First and foremost, one needs to carefully select a metric for which to search for optimal hyperparameters, keeping in mind that this one might depend on the downstream task, as explained in Theis et al. (2016). Since we train a generative model, the held-out negative log-likelihood is a natural criterion for model selection. We therefore rely on it for hyperparameters tuning.

Historically, the very first methods introduced to tackle hyperparameter search were grid search and random search. Such approaches are limited in the sense that they scale exponentially with the size of the search space. A more scalable and elegant approach to search is Bayesian Optimization (BO), whose main idea is to learn and use the structure of the objective function. The overall process can be decomposed into two unordered tasks. One is to define a tractable surrogate prior for the underlying black-box objective (e.g., a Gaussian Process). The other is to define a criterion for which to optimize this surrogate process.

In the special case of hyperopt the criterion used is the expectation of the improvement over a certain baseline which can be the current best or lower. The surrogate is called a Tree-strctured Parzen Estimator. The TPE divides the sample set into two subsets based on their value compared to the current baseline and estimates two corresponding conditional densities over the search space using non-parametric kernel-density estimators. Then, good samples should have a high conditional density for improving samples and vice versa.

As suggested in the original article Bergsta et al. (2011), this hyper-optimization process can be used asynchronously by mocking the result for the pending trials with the mean of the available samples. Still, it should be noted that if the budget is a single evaluation per process running in parallel, then a random search should be preferred.

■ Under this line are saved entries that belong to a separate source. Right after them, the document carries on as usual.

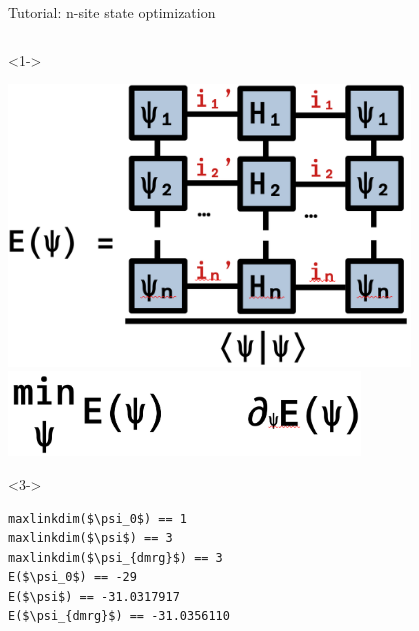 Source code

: \begin{frame}[fragile]{Tutorial: n-site state optimization}
\begin{columns}
\begin{column}{5.5cm}
\begin{onlyenv}<1->
\vspace*{0.0cm}
\begin{center}
\includegraphics[width=0.8\textwidth]{
  slides/assets/psin_H_psin.png
} \\
\includegraphics[width=0.7\textwidth]{
  slides/assets/min_grad_E_psi.png
}
\end{center}
\vspace*{0.0cm}
\end{onlyenv}

\begin{onlyenv}<3->
\begin{lstlisting}[language=JuliaLocal, style=julia, mathescape, basicstyle=\scriptsize\ttfamily]
maxlinkdim($\psi_0$) == 1
maxlinkdim($\psi$) == 3
maxlinkdim($\psi_{dmrg}$) == 3
E($\psi_0$) == -29
E($\psi$) == -31.0317917
E($\psi_{dmrg}$) == -31.0356110
\end{lstlisting}
~\\
~\\
\end{onlyenv}


\end{column}

\end{columns}

\end{frame}
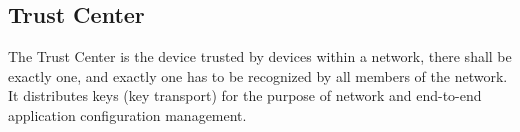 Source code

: \subsection{Trust Center}
The Trust Center is the device trusted by devices within
a network, there shall be exactly one, and exactly one has to be recognized by all members of the network.
It distributes keys (key transport) for the purpose of
network and end-to-end application configuration
management.

      
   
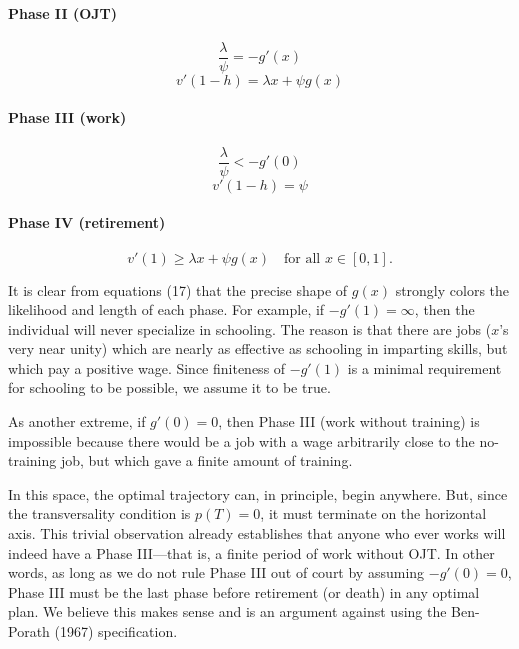 \documentclass[11pt,fleqn]{article}
\begin{document}
\paragraph{Phase II (OJT)}
\begin{equation}
\frac{\lambda}{\psi} = -g'(x)
\end{equation}
\begin{equation}
v'(1 - h) = \lambda x + \psi g(x)
\end{equation}

\paragraph{Phase III (work)}
\begin{equation}
\frac{\lambda}{\psi} < -g'(0)
\end{equation}
\begin{equation}
v'(1 - h) = \psi
\end{equation}

\paragraph{Phase IV (retirement)}
\begin{equation}
v'(1) \geq \lambda x + \psi g(x) \quad \text{for all } x \in [0, 1].
\end{equation}

It is clear from equations (17) that the precise shape of $g(x)$ strongly colors the likelihood and length of each phase. For example, if $-g'(1) = \infty$, then the individual will never specialize in schooling. The reason is that there are jobs ($x$'s very near unity) which are nearly as effective as schooling in imparting skills, but which pay a positive wage. Since finiteness of $-g'(1)$ is a minimal requirement for schooling to be possible, we assume it to be true.

As another extreme, if $g'(0) = 0$, then Phase III (work without training) is impossible because there would be a job with a wage arbitrarily close to the no-training job, but which gave a finite amount of training.

In this space, the optimal trajectory can, in principle, begin anywhere. But, since the transversality condition is $p(T) = 0$, it must terminate on the horizontal axis. This trivial observation already establishes that anyone who ever works will indeed have a Phase III---that is, a finite period of work without OJT. In other words, as long as we do not rule Phase III out of court by assuming $-g'(0) = 0$, Phase III must be the last phase before retirement (or death) in any optimal plan. We believe this makes sense and is an argument against using the Ben-Porath (1967) specification.
\end{document}
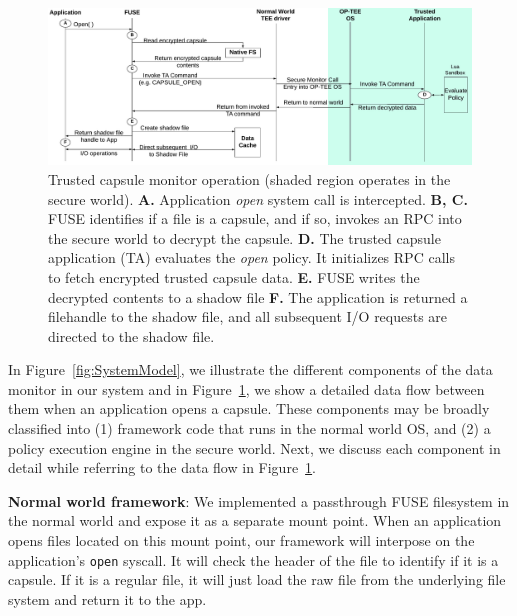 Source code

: \begin{figure}
 \centering
  \includegraphics[width=\textwidth]{fig/TC_open_operation.pdf}
  \caption{Trusted capsule monitor operation (shaded region operates in the secure world).
  		   \textbf{A.} Application \textit{open} system call is intercepted.
  		   \textbf{B, C.} FUSE identifies if a file is a capsule, and if so, invokes an RPC into the secure world to decrypt the capsule.
           \textbf{D.} The trusted capsule application (TA) evaluates the \textit{open} policy. %
                           It initializes RPC calls to fetch encrypted trusted capsule data.
           \textbf{E.} FUSE writes the decrypted contents to a shadow file
           \textbf{F.} The application is returned a filehandle to the shadow file, and all subsequent I/O requests are directed to the shadow file.
           }
  \label{fig:FlowChart}
\end{figure}

In Figure~\ref{fig:SystemModel}, we illustrate the different components of the
data monitor in our system and in Figure~\ref{fig:FlowChart}, we show a detailed
data flow between them when an application opens a capsule. These components may
be broadly classified into (1) framework code that runs in the normal world OS,
and (2) a policy execution engine in the secure world. Next, we discuss
each component in detail while referring to the data flow in
Figure~\ref{fig:FlowChart}.

{\bf Normal world framework}: We implemented a passthrough FUSE filesystem in
the normal world and expose it as a separate mount point. When an application
opens files located on this mount point, our framework will interpose on the
application's {\tt open} syscall. It will check the header of the file to
identify if it is a capsule. If it is a regular file, it will just load the raw
file from the underlying file system and return it to the app.

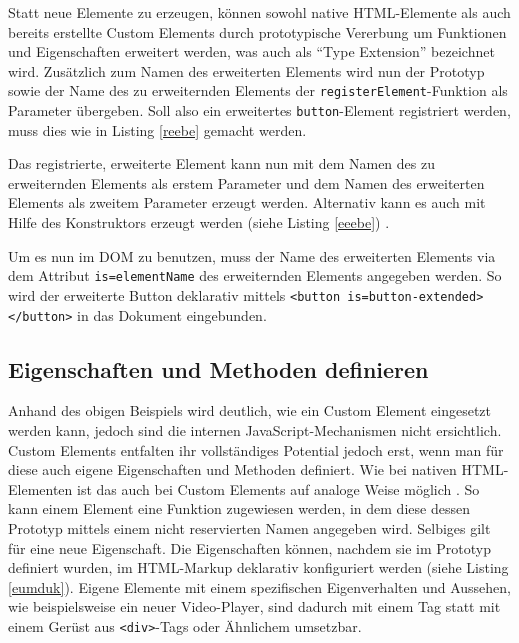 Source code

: Statt neue Elemente zu erzeugen, können sowohl native \ac{HTML}-Elemente als auch bereits erstellte Custom Elements durch prototypische Vererbung um Funktionen und Eigenschaften erweitert werden, was auch als ``Type Extension'' bezeichnet wird. Zusätzlich zum Namen des erweiterten Elements wird nun der Prototyp sowie der Name des zu erweiternden Elements der \texttt{registerElement}-Funktion als Parameter übergeben. Soll also ein erweitertes \texttt{button}-Element registriert werden, muss dies wie in Listing \ref{reebe} gemacht werden.



Das registrierte, erweiterte Element kann nun mit dem Namen des zu erweiternden Elements als erstem Parameter und dem Namen des erweiterten Elements als zweitem Parameter erzeugt werden. Alternativ kann es auch mit Hilfe des Konstruktors erzeugt werden (siehe Listing \ref{eeebe}) \cite{citeulike:13752379}.



Um es nun im \ac{DOM} zu benutzen, muss der Name des erweiterten Elements via dem Attribut \texttt{is=\dq elementName\dq} des erweiternden Elements angegeben werden. So wird der erweiterte Button deklarativ mittels \texttt{\textless{}button\ is=\dq button-extended\dq\textgreater{}\textless{}/button\textgreater{}} in das Dokument eingebunden.


\subsection{Eigenschaften und Methoden definieren}\label{eigenschaften-und-methoden-definieren}

Anhand des obigen Beispiels wird deutlich, wie ein Custom Element eingesetzt werden kann, jedoch sind die internen JavaScript-Mechanismen nicht ersichtlich. Custom Elements entfalten ihr vollständiges Potential jedoch erst, wenn man für diese auch eigene Eigenschaften und Methoden definiert. Wie bei nativen \ac{HTML}-Elementen ist das auch bei Custom Elements auf analoge Weise möglich \cite[S. 127-138]{citeulike:13844975}. So kann einem Element eine Funktion zugewiesen werden, in dem diese dessen Prototyp mittels einem nicht reservierten Namen angegeben wird. Selbiges gilt für eine neue Eigenschaft. Die Eigenschaften können, nachdem sie im Prototyp definiert wurden, im \ac{HTML}-Markup deklarativ konfiguriert werden (siehe Listing \ref{eumduk}). Eigene Elemente mit einem spezifischen Eigenverhalten und Aussehen, wie beispielsweise ein neuer Video-Player, sind dadurch mit einem Tag statt mit einem Gerüst aus \texttt{\textless{}div\textgreater{}}-Tags oder Ähnlichem umsetzbar.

There are a certain number of recent approaches competing with hyperopt. Li et al. (2018) proposes Hyperband: an alternative to BO with bandit-based principled early stopping, which scales better with the number of workers. These can be also combined for trial selection and principled early stopping, as explained in Wang et al. (2018). Interested readers might also take a look at two black-box optimizers based on different paradigms, namely the CMA-ES and DFO-TR algorithms - both have available code. BO enthusiasts can take a look at scikit-optimize as well as Ax, Facebook’s brand new pytorch-powered ML platform .

Practice : scVI’s autotune module

We are excited to release our new autotune module for scVI, based on hyperopt. We thank hyperopt developers for their maintained codebase as well as their intelligent MongoDb-based communication between workers. Using this new feature on the Cortex dataset is as simple as running the code snippet below.

import logging
logger = logging.getLogger("scvi.inference.autotune")
logger.setLevel(logging.DEBUG)

if __name__ == "__main__":
	best_trainer, trials = auto_tune_scvi_model(
	    gene_dataset=dataset,
	    parallel=True,
	    exp_key="cortex_test",
	    max_evals=100,
	)

Note that the default behaviour of auto_tune_scvi_model is as follows:

  • A parameter search space containing the learning rate, the network architecture and the dropout rate is provided.
  • The objective metric is set to be the held-out log-likelihood of the data computed on a test set which size equals 25% of the whole dataset.
  • All available GPUs are used.

Of course, the behaviour of the auto-tuning process can be widely customized. For example, one can select the number of CPU processes, the ids of the GPUs to use, one can also input their own hyperparameter search space or even their own objective function. For a more advanced usage, we expose functions to launch your own workers, which could be used to run the search on multiple machines.

Results

In order to evaluate the autotune procedure, we ran it on several standard datasets, directly available using our codebase. Namely, we used the Cortex, Pbmc and Brain Large datasets.

Datasets

Let us first describe these three datasets in more detail.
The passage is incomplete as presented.